Task directions> Search each line of the data for the word "standard"; copy every line where it is found.

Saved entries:
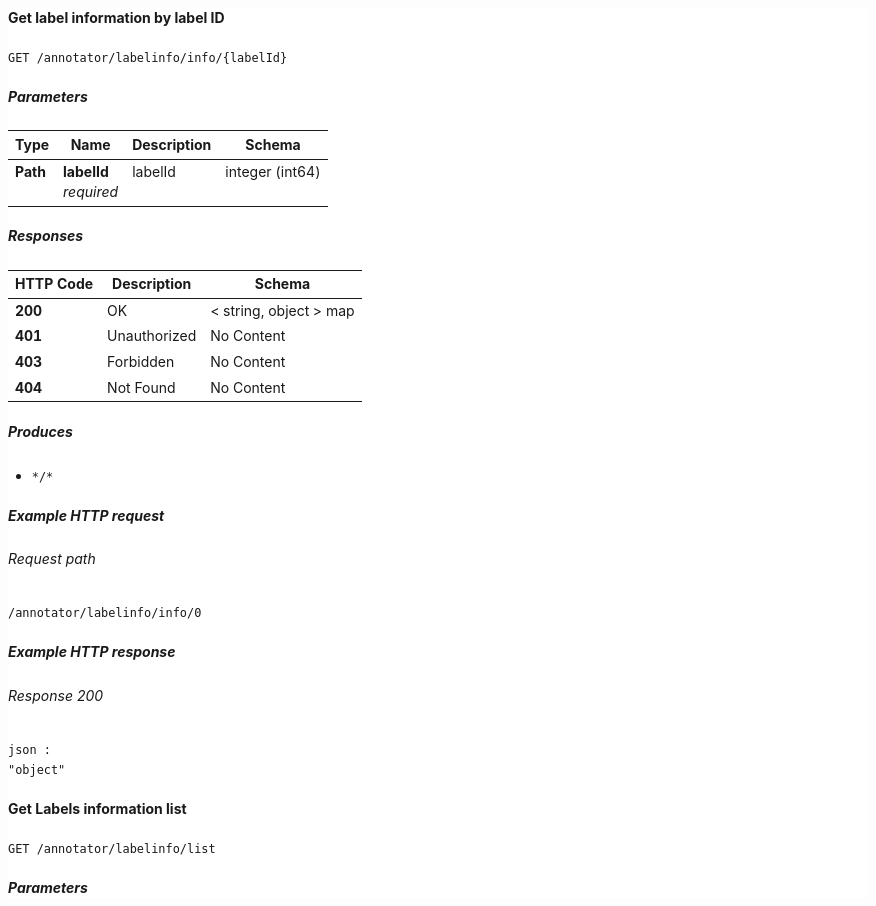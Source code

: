 
<a name="infousingget_4"></a>
#### Get label information by label ID
```
GET /annotator/labelinfo/info/{labelId}
```


##### Parameters

|Type|Name|Description|Schema|
|---|---|---|---|
|**Path**|**labelId**  <br>*required*|labelId|integer (int64)|


##### Responses

|HTTP Code|Description|Schema|
|---|---|---|
|**200**|OK|< string, object > map|
|**401**|Unauthorized|No Content|
|**403**|Forbidden|No Content|
|**404**|Not Found|No Content|


##### Produces

* `*/*`


##### Example HTTP request

###### Request path
```
/annotator/labelinfo/info/0
```


##### Example HTTP response

###### Response 200
```
json :
"object"
```


<a name="listusingget_4"></a>
#### Get Labels information list
```
GET /annotator/labelinfo/list
```


##### Parameters
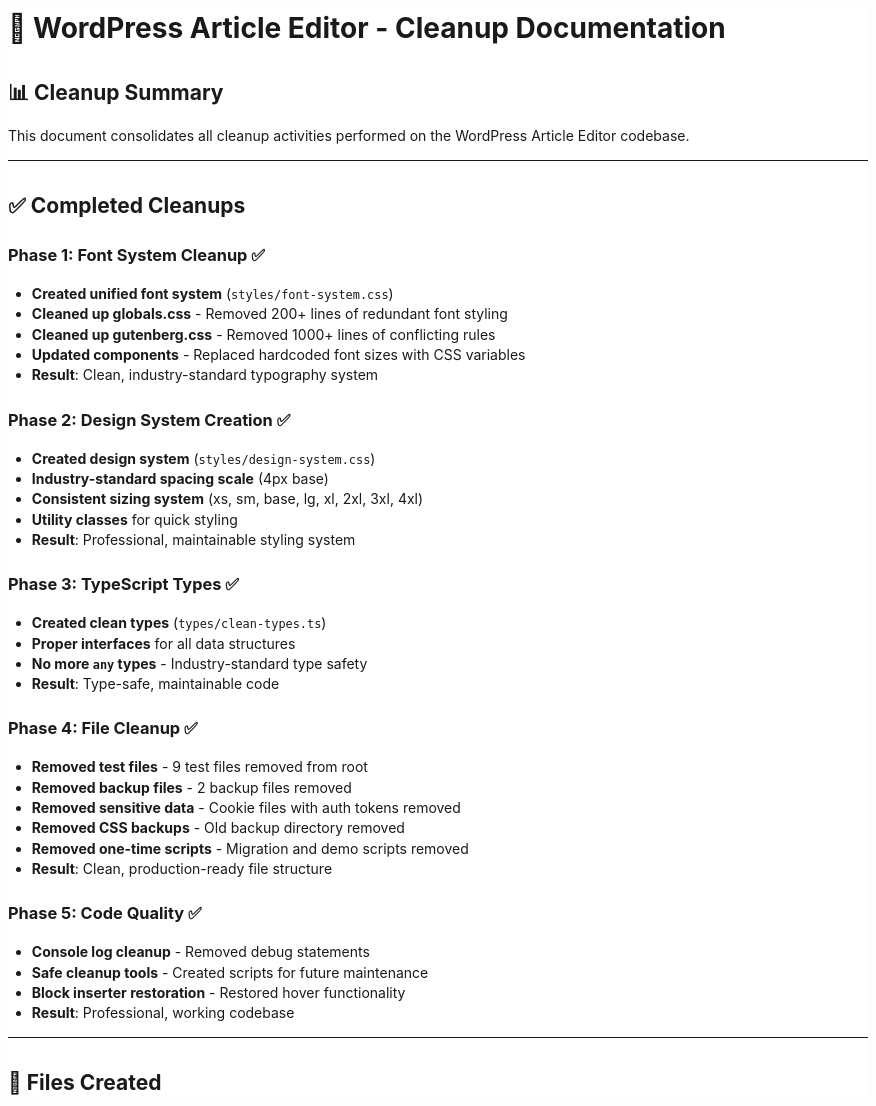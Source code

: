 # 🧹 WordPress Article Editor - Cleanup Documentation

## 📊 **Cleanup Summary**

This document consolidates all cleanup activities performed on the WordPress Article Editor codebase.

---

## ✅ **Completed Cleanups**

### **Phase 1: Font System Cleanup** ✅
- **Created unified font system** (`styles/font-system.css`)
- **Cleaned up globals.css** - Removed 200+ lines of redundant font styling
- **Cleaned up gutenberg.css** - Removed 1000+ lines of conflicting rules
- **Updated components** - Replaced hardcoded font sizes with CSS variables
- **Result**: Clean, industry-standard typography system

### **Phase 2: Design System Creation** ✅
- **Created design system** (`styles/design-system.css`)
- **Industry-standard spacing scale** (4px base)
- **Consistent sizing system** (xs, sm, base, lg, xl, 2xl, 3xl, 4xl)
- **Utility classes** for quick styling
- **Result**: Professional, maintainable styling system

### **Phase 3: TypeScript Types** ✅
- **Created clean types** (`types/clean-types.ts`)
- **Proper interfaces** for all data structures
- **No more `any` types** - Industry-standard type safety
- **Result**: Type-safe, maintainable code

### **Phase 4: File Cleanup** ✅
- **Removed test files** - 9 test files removed from root
- **Removed backup files** - 2 backup files removed
- **Removed sensitive data** - Cookie files with auth tokens removed
- **Removed CSS backups** - Old backup directory removed
- **Removed one-time scripts** - Migration and demo scripts removed
- **Result**: Clean, production-ready file structure

### **Phase 5: Code Quality** ✅
- **Console log cleanup** - Removed debug statements
- **Safe cleanup tools** - Created scripts for future maintenance
- **Block inserter restoration** - Restored hover functionality
- **Result**: Professional, working codebase

---

## 📁 **Files Created**

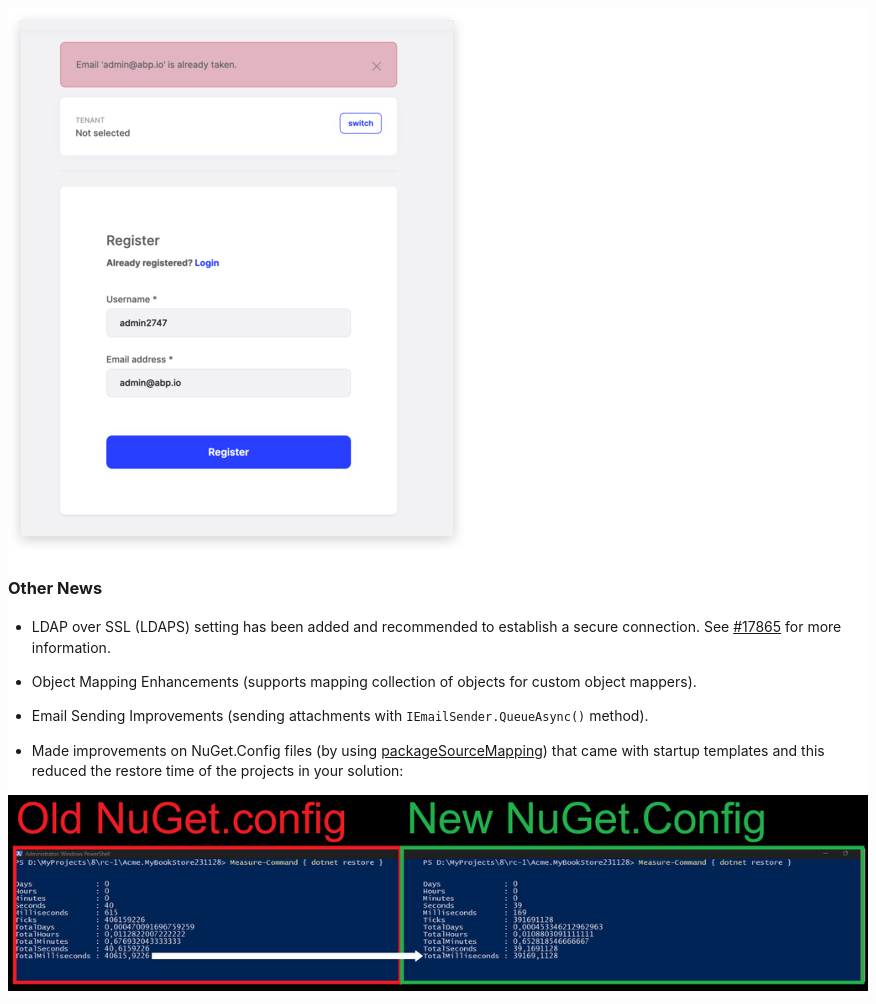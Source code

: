 ![account-module-register.png](3a0f0e83be956add9b4719eed77e22e4.png)



### Other News



* LDAP over SSL (LDAPS) setting has been added and recommended to establish a secure connection. See [#17865](https://github.com/abpframework/abp/pull/17865) for more information.

* Object Mapping Enhancements (supports mapping collection of objects for custom object mappers). 

* Email Sending Improvements (sending attachments with `IEmailSender.QueueAsync()` method).

* Made improvements on NuGet.Config files (by using [packageSourceMapping](https://learn.microsoft.com/en-us/nuget/consume-packages/package-source-mapping)) that came with startup templates and this reduced the restore time of the projects in your solution:



![nuget.png](3a0f2c0ca1a84f21abe964e9f4e0fbac.png)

Problem solution>
- **Result**: Clean, industry-standard typography system
- **Industry-standard spacing scale** (4px base)
- **No more `any` types** - Industry-standard type safety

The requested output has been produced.